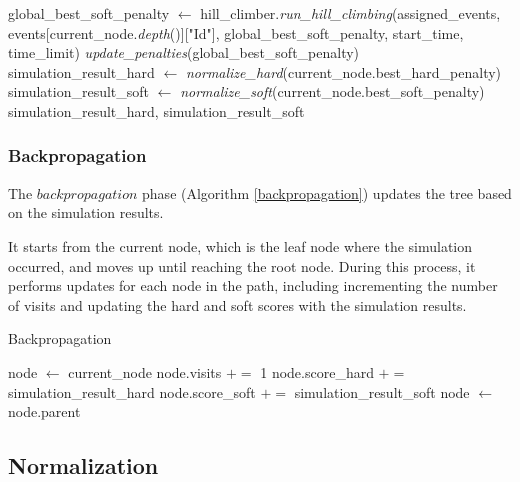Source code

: \begin{algorithm}
\begin{algorithmic}[1]
            \State global\_best\_soft\_penalty $\gets$ hill\_climber.\textit{run\_hill\_climbing}(assigned\_events, 
            \Statex \hspace{3cm} events[current\_node.\textit{depth}()]["Id"], 
            \Statex \hspace{3cm} global\_best\_soft\_penalty, start\_time, time\_limit)
            \State \textit{update\_penalties}(global\_best\_soft\_penalty)
        \EndIf
    \EndIf
    \\
    \State simulation\_result\_hard $\gets$ \textit{normalize\_hard}(current\_node.best\_hard\_penalty)
    \State simulation\_result\_soft $\gets$ \textit{normalize\_soft}(current\_node.best\_soft\_penalty)
    \\
    \State \Return simulation\_result\_hard, simulation\_result\_soft
\EndFunction
\end{algorithmic}
\end{algorithm}

\subsubsection{Backpropagation}

The \(backpropagation\) phase (Algorithm \ref{backpropagation}) updates the tree based on the simulation results. 

It starts from the current node, which is the leaf node where the simulation occurred, and moves up until reaching the root node. During this process, it performs updates for each node in the path, including incrementing the number of visits and updating the hard and soft scores with the simulation results. 

\begin{algorithm}
\caption{Backpropagation}\label{backpropagation}
\begin{algorithmic}[1]
    \State node $\gets$ current\_node
        \State node.visits $+=$ 1
        \State node.score\_hard $+=$ simulation\_result\_hard
        \State node.score\_soft $+=$ simulation\_result\_soft
        \State node $\gets$ node.parent
    \EndWhile
\EndFunction
\end{algorithmic}
\end{algorithm}

\subsection{Normalization}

→ **Task item**:
Give the listing above again in its entirety, exactly as written and free of images.

→ **Task output**:
Source code

: \begin{algorithm}
\begin{algorithmic}[1]
            \State global\_best\_soft\_penalty $\gets$ hill\_climber.\textit{run\_hill\_climbing}(assigned\_events, 
            \Statex \hspace{3cm} events[current\_node.\textit{depth}()]["Id"], 
            \Statex \hspace{3cm} global\_best\_soft\_penalty, start\_time, time\_limit)
            \State \textit{update\_penalties}(global\_best\_soft\_penalty)
        \EndIf
    \EndIf
    \\
    \State simulation\_result\_hard $\gets$ \textit{normalize\_hard}(current\_node.best\_hard\_penalty)
    \State simulation\_result\_soft $\gets$ \textit{normalize\_soft}(current\_node.best\_soft\_penalty)
    \\
    \State \Return simulation\_result\_hard, simulation\_result\_soft
\EndFunction
\end{algorithmic}
\end{algorithm}

\subsubsection{Backpropagation}

The \(backpropagation\) phase (Algorithm \ref{backpropagation}) updates the tree based on the simulation results. 

It starts from the current node, which is the leaf node where the simulation occurred, and moves up until reaching the root node. During this process, it performs updates for each node in the path, including incrementing the number of visits and updating the hard and soft scores with the simulation results. 

\begin{algorithm}
\caption{Backpropagation}\label{backpropagation}
\begin{algorithmic}[1]
    \State node $\gets$ current\_node
        \State node.visits $+=$ 1
        \State node.score\_hard $+=$ simulation\_result\_hard
        \State node.score\_soft $+=$ simulation\_result\_soft
        \State node $\gets$ node.parent
    \EndWhile
\EndFunction
\end{algorithmic}
\end{algorithm}

\subsection{Normalization}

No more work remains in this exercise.